MASHPEE – Mashpee Selectmen are backing down from any talk about pulling out of the Cape Cod Regional Technical School district.
Town officials are concerned with its estimated $18 million share of a proposed $143 million facility which has been approved by the Massachusetts School Building Authority.
“The Mashpee Board of Selectmen has decided not to pursue special legislation that would allow it to withdraw from the Cape Cod Technical Regional High School district,” said Selectman Andrew Gottlieb.
Gottlieb said the town is still concerned with the cost for the proposed school and why Cape Cod Tech has the third highest per pupil cost to educate a student for technical high schools in the state.
“I think that the idea that was floated to withdraw from the district was out of a frustration with the non-responsiveness to the high cost of the new facility,” Gottlieb said
Mashpee will be sending a letter to Cape Cod Tech’s administration and school committee to provide further information on why the cost basis is so high compared to other schools and to better understand the technology and uses of the new building.
Gottlieb said the discussions to withdraw were not a statement about not valuing technical education.
“It has to come at the same reasonable price as experienced elsewhere in the state in order to be justified to our voters,” Gottlieb said.
Several residents recently expressed concerns about wanting to make sure students in town would still have access to a technical education.

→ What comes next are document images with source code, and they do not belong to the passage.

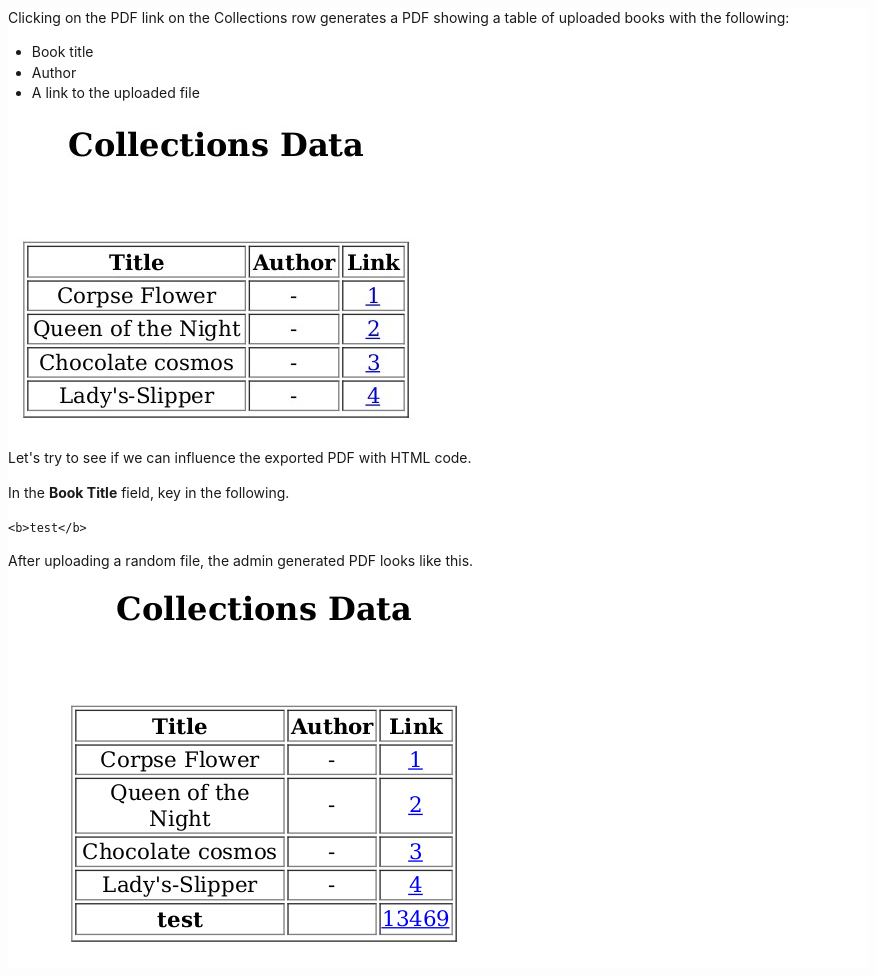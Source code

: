 Clicking on the PDF link on the Collections row generates a PDF showing a table of uploaded books with the following:

* Book title
* Author
* A link to the uploaded file

![exported PDF](./exportedpdf.jpg)

Let's try to see if we can influence the exported PDF with HTML code.

In the **Book Title** field, key in the following.

`<b>test</b>`

After uploading a random file, the admin generated PDF looks like this.

![testing for injection](./htmlinjectiontest.png)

Selectmen previously discussed placing an article on the town meeting warrant to ask legislators to allow the town to pull out of the district.
Cape Tech Superintendent Robert Sanborn said he is working with all 12 towns to make the new school as affordable as possible, including working with legislators to get a higher reimbursement rate.
“I think the fruits of that labor are starting to happen. I’m not declaring victory yet,” Sanborn said. “I’m hoping to say that the reimbursement rate will be going up a little bit.”
The feasibility phase of the new school has just been completed and the project now heads to the schematic design phase.
“[The] finer points and cost estimates and design are looked at even closer,” Sanborn said. “Towards the end of that process, which would probably be in the late summer, we will have the final numbers.”
The current numbers that have been discussed with officials from the member towns are “a worst case scenario,” according to Sanborn.
Sanborn said he will work to bring costs down as much as possible, but that he also has a responsibility to the vocational technical students for the next 50 years to provide them with an appropriate facility.
“Virtually all of the schools on the Cape have been redone or are going to be redone in one fashion or another, and it’s Cape Cod Tech’s time,” Sanborn said.
Cape Tech allowed Mashpee into its school’s district in 1981 when the town was looking for a vocational education option.